### Assigned task
Among the entries below, take the line with "## Nginx缓存状态检测" and the line with "## Querying a view by using a list of keys", and output them and every line between them exactly, with nothing else.
**** Data section ****
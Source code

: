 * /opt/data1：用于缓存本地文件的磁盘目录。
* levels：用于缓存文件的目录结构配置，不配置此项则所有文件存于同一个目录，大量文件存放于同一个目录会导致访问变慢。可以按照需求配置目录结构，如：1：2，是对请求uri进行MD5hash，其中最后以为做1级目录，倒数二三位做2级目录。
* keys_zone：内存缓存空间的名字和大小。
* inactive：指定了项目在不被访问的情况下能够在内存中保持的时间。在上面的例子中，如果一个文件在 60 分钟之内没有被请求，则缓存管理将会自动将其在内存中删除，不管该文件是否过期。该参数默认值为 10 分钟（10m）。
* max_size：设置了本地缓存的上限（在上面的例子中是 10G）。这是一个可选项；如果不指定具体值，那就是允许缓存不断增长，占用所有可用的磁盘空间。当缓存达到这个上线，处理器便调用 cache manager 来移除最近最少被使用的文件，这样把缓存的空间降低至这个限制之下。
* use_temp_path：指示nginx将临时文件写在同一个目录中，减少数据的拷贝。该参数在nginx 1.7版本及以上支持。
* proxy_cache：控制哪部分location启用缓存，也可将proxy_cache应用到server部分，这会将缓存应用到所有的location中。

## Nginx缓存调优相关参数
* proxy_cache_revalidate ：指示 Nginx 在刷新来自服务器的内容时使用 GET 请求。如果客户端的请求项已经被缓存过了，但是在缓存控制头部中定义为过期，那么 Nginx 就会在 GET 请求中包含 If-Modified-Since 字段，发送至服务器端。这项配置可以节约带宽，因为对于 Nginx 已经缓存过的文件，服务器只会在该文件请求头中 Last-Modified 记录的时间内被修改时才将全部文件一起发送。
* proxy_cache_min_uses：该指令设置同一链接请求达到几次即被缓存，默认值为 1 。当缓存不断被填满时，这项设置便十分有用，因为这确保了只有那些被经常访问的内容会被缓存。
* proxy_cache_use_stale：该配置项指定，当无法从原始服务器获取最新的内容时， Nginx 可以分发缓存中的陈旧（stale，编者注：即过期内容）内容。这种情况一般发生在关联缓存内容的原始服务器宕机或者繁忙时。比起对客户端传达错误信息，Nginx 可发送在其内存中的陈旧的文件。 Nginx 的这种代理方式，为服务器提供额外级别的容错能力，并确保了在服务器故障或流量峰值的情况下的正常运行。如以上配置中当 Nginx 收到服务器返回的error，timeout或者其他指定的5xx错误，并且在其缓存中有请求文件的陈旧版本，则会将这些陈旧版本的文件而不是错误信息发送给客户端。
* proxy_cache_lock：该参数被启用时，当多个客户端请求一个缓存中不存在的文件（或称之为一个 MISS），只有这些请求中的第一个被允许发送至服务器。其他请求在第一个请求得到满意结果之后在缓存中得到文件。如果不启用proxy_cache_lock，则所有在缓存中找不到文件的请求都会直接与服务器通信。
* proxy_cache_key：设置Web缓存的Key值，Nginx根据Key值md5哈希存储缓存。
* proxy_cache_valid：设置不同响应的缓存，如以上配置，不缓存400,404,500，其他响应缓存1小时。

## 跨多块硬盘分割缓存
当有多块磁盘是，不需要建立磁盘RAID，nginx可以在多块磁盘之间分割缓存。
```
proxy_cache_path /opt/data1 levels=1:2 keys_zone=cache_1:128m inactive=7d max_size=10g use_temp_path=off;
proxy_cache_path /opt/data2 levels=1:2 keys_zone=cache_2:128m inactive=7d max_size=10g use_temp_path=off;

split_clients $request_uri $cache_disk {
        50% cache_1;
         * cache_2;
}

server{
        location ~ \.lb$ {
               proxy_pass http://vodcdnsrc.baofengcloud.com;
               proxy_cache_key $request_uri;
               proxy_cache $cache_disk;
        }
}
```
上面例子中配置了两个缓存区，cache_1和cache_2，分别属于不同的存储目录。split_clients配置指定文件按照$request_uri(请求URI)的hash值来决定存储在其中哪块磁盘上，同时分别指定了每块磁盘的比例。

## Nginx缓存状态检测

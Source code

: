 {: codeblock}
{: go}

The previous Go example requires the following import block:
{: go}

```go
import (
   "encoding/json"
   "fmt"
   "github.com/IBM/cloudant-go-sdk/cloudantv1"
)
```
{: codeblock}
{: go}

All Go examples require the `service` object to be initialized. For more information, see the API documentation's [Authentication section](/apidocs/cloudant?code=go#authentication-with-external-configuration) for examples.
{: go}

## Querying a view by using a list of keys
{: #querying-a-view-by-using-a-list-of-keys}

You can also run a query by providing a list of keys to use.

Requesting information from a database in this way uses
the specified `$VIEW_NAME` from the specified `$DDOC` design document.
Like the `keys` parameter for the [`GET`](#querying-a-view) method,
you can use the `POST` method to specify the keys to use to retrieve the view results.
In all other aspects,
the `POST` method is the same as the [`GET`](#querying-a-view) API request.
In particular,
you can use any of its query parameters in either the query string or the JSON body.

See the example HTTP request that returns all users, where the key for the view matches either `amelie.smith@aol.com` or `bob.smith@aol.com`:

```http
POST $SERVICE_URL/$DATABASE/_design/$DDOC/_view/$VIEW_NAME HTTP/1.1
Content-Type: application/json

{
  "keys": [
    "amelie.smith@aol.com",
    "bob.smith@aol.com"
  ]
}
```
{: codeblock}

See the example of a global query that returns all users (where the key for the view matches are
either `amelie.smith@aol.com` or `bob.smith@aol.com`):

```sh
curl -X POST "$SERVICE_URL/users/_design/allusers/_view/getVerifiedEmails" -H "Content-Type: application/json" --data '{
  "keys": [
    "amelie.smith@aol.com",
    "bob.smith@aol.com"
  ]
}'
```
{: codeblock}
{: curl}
****
### Response for this exercise
## Nginx缓存状态检测

Source code

: {: codeblock}
{: go}

The previous Go example requires the following import block:
{: go}

```go
import (
   "encoding/json"
   "fmt"
   "github.com/IBM/cloudant-go-sdk/cloudantv1"
)
```
{: codeblock}
{: go}

All Go examples require the `service` object to be initialized. For more information, see the API documentation's [Authentication section](/apidocs/cloudant?code=go#authentication-with-external-configuration) for examples.
{: go}

## Querying a view by using a list of keys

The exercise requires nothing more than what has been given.